Moynihan is too ill to be interviewed, Cummings said.
Survivors call for bishop's resignation
Bailey and another survivor of child-molesting priests, Kevin Braney, plan to start an online petition seeking Cunningham's resignation. They'll plan to give it to Pope Francis when he visits New York City in two weeks.
Along with the 2011 deposition, they'll also cite Cunningham's refusal to publicly release the names of the priests against whom the diocese has found credible allegations of child-molesting.
About 30 Catholic dioceses across the country publish the names of priests with credible allegations of child-molesting. The Rochester diocese is among them.
The survivors will also cite what they say is evidence that priests from other dioceses with child-molesting allegations against them have been shipped to a retirement home for priests in Syracuse.
The diocese denied stashing priests from other areas.
"The Diocese is only responsible for the priests of the Diocese of Syracuse and those who have permission to serve in this diocese having proof of being in good standing," Cummings said. "If there is a priest from another diocese with a credible allegation and with faculties removed who is living in Syracuse, the Diocese of Syracuse has no authority over that priest."
Cunningham's deposition might be the most troubling of the survivors' concerns, they said.
"It's disgusting," Braney said. "It implies the boy has power in that relationship."
When he was an altar boy in Manlius, Braney was taught that the priest was the closest person to God, he said.
"It's almost worse than the abuse itself," he said of the idea that the victim is partly to blame.
National advocates group reacts
David Clohessy, director of the Survivors Network of those Abused by Priests, said there's nothing in the Catholic Church's teaching that supports Cunningham's testimony.
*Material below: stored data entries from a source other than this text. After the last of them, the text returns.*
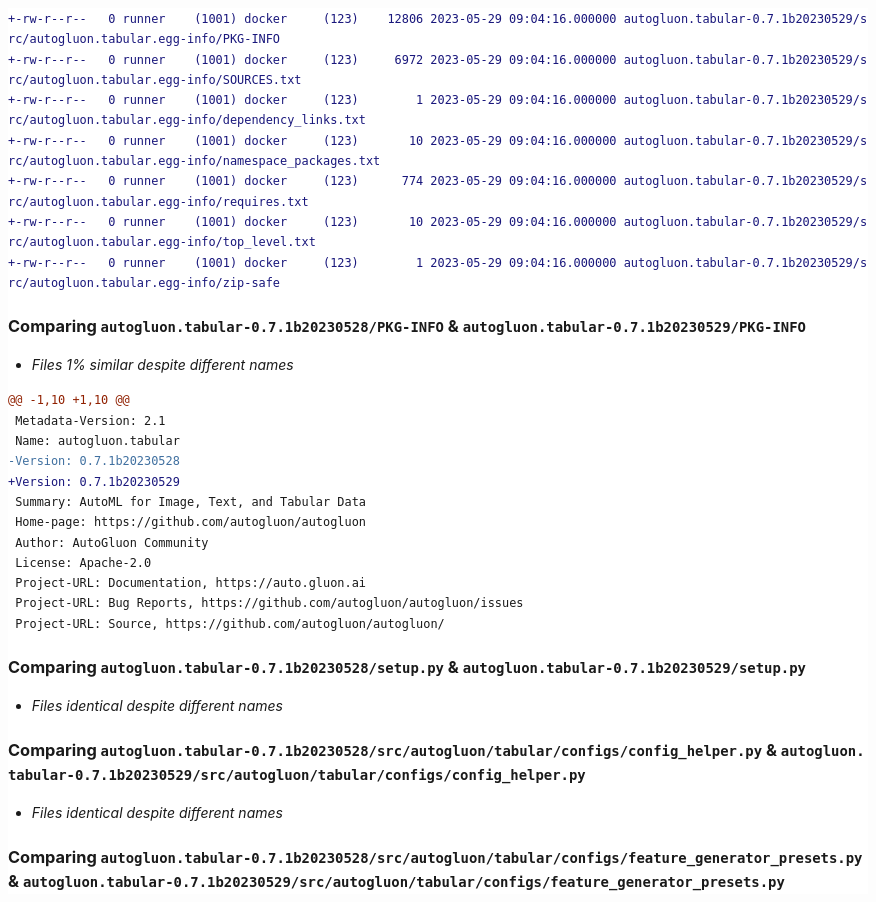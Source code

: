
 ```diff
+-rw-r--r--   0 runner    (1001) docker     (123)    12806 2023-05-29 09:04:16.000000 autogluon.tabular-0.7.1b20230529/src/autogluon.tabular.egg-info/PKG-INFO
+-rw-r--r--   0 runner    (1001) docker     (123)     6972 2023-05-29 09:04:16.000000 autogluon.tabular-0.7.1b20230529/src/autogluon.tabular.egg-info/SOURCES.txt
+-rw-r--r--   0 runner    (1001) docker     (123)        1 2023-05-29 09:04:16.000000 autogluon.tabular-0.7.1b20230529/src/autogluon.tabular.egg-info/dependency_links.txt
+-rw-r--r--   0 runner    (1001) docker     (123)       10 2023-05-29 09:04:16.000000 autogluon.tabular-0.7.1b20230529/src/autogluon.tabular.egg-info/namespace_packages.txt
+-rw-r--r--   0 runner    (1001) docker     (123)      774 2023-05-29 09:04:16.000000 autogluon.tabular-0.7.1b20230529/src/autogluon.tabular.egg-info/requires.txt
+-rw-r--r--   0 runner    (1001) docker     (123)       10 2023-05-29 09:04:16.000000 autogluon.tabular-0.7.1b20230529/src/autogluon.tabular.egg-info/top_level.txt
+-rw-r--r--   0 runner    (1001) docker     (123)        1 2023-05-29 09:04:16.000000 autogluon.tabular-0.7.1b20230529/src/autogluon.tabular.egg-info/zip-safe
```

### Comparing `autogluon.tabular-0.7.1b20230528/PKG-INFO` & `autogluon.tabular-0.7.1b20230529/PKG-INFO`

 * *Files 1% similar despite different names*

```diff
@@ -1,10 +1,10 @@
 Metadata-Version: 2.1
 Name: autogluon.tabular
-Version: 0.7.1b20230528
+Version: 0.7.1b20230529
 Summary: AutoML for Image, Text, and Tabular Data
 Home-page: https://github.com/autogluon/autogluon
 Author: AutoGluon Community
 License: Apache-2.0
 Project-URL: Documentation, https://auto.gluon.ai
 Project-URL: Bug Reports, https://github.com/autogluon/autogluon/issues
 Project-URL: Source, https://github.com/autogluon/autogluon/
```

### Comparing `autogluon.tabular-0.7.1b20230528/setup.py` & `autogluon.tabular-0.7.1b20230529/setup.py`

 * *Files identical despite different names*

### Comparing `autogluon.tabular-0.7.1b20230528/src/autogluon/tabular/configs/config_helper.py` & `autogluon.tabular-0.7.1b20230529/src/autogluon/tabular/configs/config_helper.py`

 * *Files identical despite different names*

### Comparing `autogluon.tabular-0.7.1b20230528/src/autogluon/tabular/configs/feature_generator_presets.py` & `autogluon.tabular-0.7.1b20230529/src/autogluon/tabular/configs/feature_generator_presets.py`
"Blaming a victim of childhood sexual violence for his or her trauma is among the most inhumane things I can imagine a person saying, especially a well-educated man like a bishop," Clohessy said. "It's important to remember that a deposition remarks are the opposite of off-handed remarks. Cunningham chose his words carefully. That makes his callousness even more alarming."
The survivors have been working with two lawyers nationally known for filing legal cases on behalf of victims of child-molesting. Jonathan Little of Indianapolis and Robert Allard of San Francisco have been advising Braney and helping him find a way to challenge the diocese.
The survivors will push for the passage of a state law that would allow claims of child-molesting from years ago to be prosecuted criminally and civilly. Those claims are now beyond the statute of limitations.
Braney, Bailey and two other victims of child-molesting priests plan to hold a "community meeting" at 7 p.m. Monday at the Craftsman Inn in Fayetteville to start the petition.
"He's probably a wonderful man who's given much to the church and the Syracuse community, but he's not fit to lead," said Braney, of Denver.
Braney said he was sexually abused more than a dozen times in the early 1980s by Monsignor Charles Eckermann. The diocese found Braney's accusations to be credible and defrocked Eckermann last year.